Éditions Albin Michel Voir et modifier les données sur Wikidata (p. 254-263).

V

pauvre crafty !

Ma seule préoccupation, pour l’instant, était de me débarrasser de mes bottines ; nous aurions sûrement, avant peu, une visite de literie, et il était temps que je les fisse disparaître.

Je les déchirai donc à coups de dents, roulai les semelles, les aplatis en pesant dessus de tout mon poids, et en fis une sorte de boule que je lançai, à l’heure du travail, dans le trou du Tread-Mill.

Si l’on retrouvait quelque jour ce paquet informe, on supposerait qu’il avait été déchiqueté par les rats, très nombreux à Reading, à cause du voisinage de la Tamise.

Restait mon diamant.

Je le roulai dans le pan de devant de ma chemise, et l’attachai solidement au moyen de deux ou trois lisières arrachées à mes sandales.

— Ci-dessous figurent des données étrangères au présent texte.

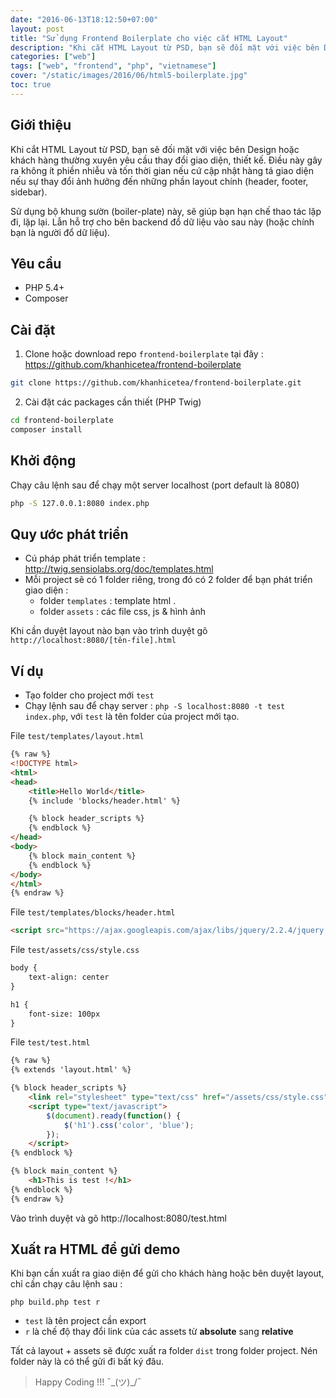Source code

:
 ```yaml
---
date: "2016-06-13T18:12:50+07:00"
layout: post
title: "Sử dụng Frontend Boilerplate cho việc cắt HTML Layout"
description: "Khi cắt HTML Layout từ PSD, bạn sẽ đối mặt với việc bên Design hoặc khách hàng thường xuyên yêu cầu thay đổi giao diện, thiết kế. Điều này gây ra không ít phiền nhiễu và tốn thời gian nếu cứ cập nhật hàng tá giao diện nếu sự thay đổi ảnh hưởng đến những phần layout chính (header, footer, sidebar)."
categories: ["web"]
tags: ["web", "frontend", "php", "vietnamese"]
cover: "/static/images/2016/06/html5-boilerplate.jpg"
toc: true
---
```


## Giới thiệu

Khi cắt HTML Layout từ PSD, bạn sẽ đối mặt với việc bên Design hoặc khách hàng thường xuyên yêu cầu thay đổi giao diện, thiết kế. Điều này gây ra không ít phiền nhiễu và tốn thời gian nếu cứ cập nhật hàng tá giao diện nếu sự thay đổi ảnh hưởng đến những phần layout chính (header, footer, sidebar).

Sử dụng bộ khung sườn (boiler-plate) này, sẽ giúp bạn hạn chế thao tác lặp đi, lặp lại. Lẫn hỗ trợ cho bên backend đổ dữ liệu vào sau này (hoặc chính bạn là người đổ dữ liệu).

## Yêu cầu

- PHP 5.4+
- Composer

## Cài đặt

1. Clone hoặc download repo `frontend-boilerplate` tại đây : https://github.com/khanhicetea/frontend-boilerplate

```bash
git clone https://github.com/khanhicetea/frontend-boilerplate.git
```

2. Cài đặt các packages cần thiết (PHP Twig)

```bash
cd frontend-boilerplate
composer install
```

## Khởi động

Chạy câu lệnh sau để chạy một server localhost (port default là 8080)
```bash
php -S 127.0.0.1:8080 index.php
```

## Quy ước phát triển

- Cú pháp phát triển template : http://twig.sensiolabs.org/doc/templates.html
- Mỗi project sẽ có 1 folder riêng, trong đó có 2 folder để bạn phát triển giao diện :
  - folder `templates` : template html .
  - folder `assets` : các file css, js & hình ảnh

Khi cần duyệt layout nào bạn vào trình duyệt gõ `http://localhost:8080/[tên-file].html`

## Ví dụ

- Tạo folder cho project mới `test`
- Chạy lệnh sau để chạy server : `php -S localhost:8080 -t test index.php`, với `test` là tên folder của project mới tạo.

File `test/templates/layout.html`

```html
{% raw %}
<!DOCTYPE html>
<html>
<head>
	<title>Hello World</title>
	{% include 'blocks/header.html' %}

	{% block header_scripts %}	
	{% endblock %}
</head>
<body>
	{% block main_content %}
	{% endblock %}
</body>
</html>
{% endraw %}
```

File `test/templates/blocks/header.html`

```html
<script src="https://ajax.googleapis.com/ajax/libs/jquery/2.2.4/jquery.min.js"></script>
```

File `test/assets/css/style.css`

```html
body {
	text-align: center
}

h1 {
	font-size: 100px
}
```

File `test/test.html`

```html
{% raw %}
{% extends 'layout.html' %}

{% block header_scripts %}
	<link rel="stylesheet" type="text/css" href="/assets/css/style.css">
	<script type="text/javascript">
		$(document).ready(function() {
			$('h1').css('color', 'blue');
		});
	</script>
{% endblock %}

{% block main_content %}
	<h1>This is test !</h1>
{% endblock %}
{% endraw %}
```

Vào trình duyệt và gõ http://localhost:8080/test.html

## Xuất ra HTML để gửi demo

Khi bạn cần xuất ra giao diện để gửi cho khách hàng hoặc bên duyệt layout, chỉ cần chạy câu lệnh sau :

```shell
php build.php test r
```

- `test` là tên project cần export
- `r` là chế độ thay đổi link của các assets từ **absolute** sang **relative**

Tất cả layout + assets sẽ được xuất ra folder `dist` trong folder project. Nén folder này là có thể gửi đi bất ký đâu.

> Happy Coding !!! ¯\_(ツ)_/¯

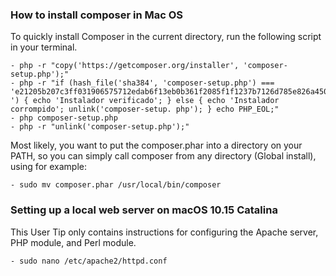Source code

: ### **How to install composer in Mac OS**
To quickly install Composer in the current directory, run the following script in your terminal.
```
- php -r "copy('https://getcomposer.org/installer', 'composer-setup.php');"
- php -r "if (hash_file('sha384', 'composer-setup.php') === 'e21205b207c3ff031906575712edab6f13eb0b361f2085f1f1237b7126d785e826a450292b6cfd1d64d92e6563bbde02 ') { echo 'Instalador verificado'; } else { echo 'Instalador corrompido'; unlink('composer-setup. php'); } echo PHP_EOL;"
- php composer-setup.php
- php -r "unlink('composer-setup.php');"
```
Most likely, you want to put the composer.phar into a directory on your PATH, so you can simply call composer from any directory (Global install), using for example:
```
- sudo mv composer.phar /usr/local/bin/composer
```
### **Setting up a local web server on macOS 10.15 Catalina**
This User Tip only contains instructions for configuring the Apache server, PHP module, and Perl module.
```
- sudo nano /etc/apache2/httpd.conf
```
  
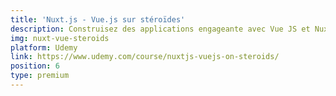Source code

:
 ```yaml
---
title: 'Nuxt.js - Vue.js sur stéroïdes'
description: Construisez des applications engageante avec Vue JS et Nuxt.js. Nuxt ajoute un rendu facile côté serveur et une approche de configuration basée sur les dossiers.
img: nuxt-vue-steroids
platform: Udemy
link: https://www.udemy.com/course/nuxtjs-vuejs-on-steroids/
position: 6
type: premium
---
```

Bien malin serait celui qui viendrait le chercher là !…

D’ailleurs, ce n’était qu’une cachette provisoire, car j’avais l’intention de soulever une lame de parquet et de l’introduire dessous, mais cela demanderait de longues heures de travail.

J’étais à peu près tranquille pour le moment, cependant la fatigue ne tarda pas à me reprendre et j’eus de fréquents étourdissements. Une fois même, je dus m’évanouir, car je me retrouvai couché sur le plancher de ma cellule, la tête près de la porte. Par bonheur, aucun gardien ne m’avait aperçu.

Si « Œil-de-Crabe » avait eu la malencontreuse idée de regarder par le guichet de mon box, il aurait aussitôt appelé, croyant que j’avais voulu me donner la mort, et on m’eût incontinent transporté à l’infirmerie. Là, on m’aurait aussitôt déshabillé pour me mettre au lit et mon diamant eût certainement été découvert.

Je devais, sans tarder, le mettre en lieu sûr, et c’est ce que je fis, mais comme je n’arrivais pas à soulever la lamelle du parquet, je le calai solidement dans la partie inférieure de la planche inclinée qui garnissait la fenêtre de ma cellule.

Maintenant, je pouvais m’évanouir tout à mon aise, le diamant était en sûreté. Je n’avais plus qu’une crainte — je devenais méfiant en diable — c’était qu’on ne me transportât à l’infirmerie, que je n’y demeurasse plusieurs semaines et qu’une fois que je serais rétabli on ne me changeât de cellule, mais cette éventualité ne se produirait certainement point.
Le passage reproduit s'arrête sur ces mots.